I have added a follow-up task for this and will pick this up and check how we can reduce such false positives.
Thanks
Thanks, @srkgupta! What's weird is that we've been logging all along without these warnings showing up in code reviews, and now that we're using logrus, CodeQL's automated checks seem to "discover" these logs. That makes me think all our existing logging in other applications is probably just getting ignored. Would we consider disabling these checks for now until they can catch all types of logs consistently? Otherwise, CodeQL may become very noisy in all subsequent PRs for Playbooks after this PR is merged.
@lieut-data these alerts are triggered because of the new related changes done in the PR and the alerts are only triggered once. Once these alerts are analyzed and dismissed, they will not be re-triggered again in the subsequent PRs unless there are additional similar code changes. This is applicable for other repos too. We had already analysed all the previous alerts and have taken appropriate actions.
Once these alerts are analyzed and dismissed, they will not be re-triggered again in the subsequent PRs unless there are additional similar code changes.
Thanks, @srkgupta!

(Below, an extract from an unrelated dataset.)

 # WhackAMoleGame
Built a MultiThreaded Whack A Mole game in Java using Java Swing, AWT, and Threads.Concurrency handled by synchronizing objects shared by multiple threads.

So, just to confirm, will new log messages trigger alerts in new PRs?
will new log messages trigger alerts in new PRs?
As long as they are some how directly logging a user controlled input as is, yes they will trigger new alert.
Thanks, @srkgupta! To explore this further, I created https://github.com/mattermost/mattermost-plugin-playbooks/pull/1465 using the existing logging infrastructure and referencing a user-controlled input that triggered a warning in the same way as this PR: https://github.com/mattermost/mattermost-plugin-playbooks/pull/1271/files#diff-6e3ba3ce59f140effc0a4e689feb56b2d7eb2f14529117cc7e20474962095028R296, but CodeQL did not generate a warning there.
@gbochora, I'd love to get this merged after we cut v7.3 final. Would you be able to take a look at the approach here? It's already been partially reviewed, but we just want that extra confidence to avoid churn later on :)
Thanks, @srkgupta! To explore this further, I created #1465 using the existing logging infrastructure and referencing a user-controlled input that triggered a warning in the same way as this PR: https://github.com/mattermost/mattermost-plugin-playbooks/pull/1271/files#diff-6e3ba3ce59f140effc0a4e689feb56b2d7eb2f14529117cc7e20474962095028R296, but CodeQL did not generate a warning there.
Got it. Thanks for the explanation @lieut-data. I might have to dig deep dive into the CodeQL tool to understand when & how such alerts are triggered. I will take this up along with the task and investigate this in detail. Meanwhile this PR can be merged as there are no open CodeQL alerts. Thanks.
@gbochora, I'd love to get this merged after we cut v7.3 final. Would you be able to take a look at the approach here? It's already been partially reviewed, but we just want that extra confidence to avoid churn later on :)
Sure, I'm in the process of review and will finish today.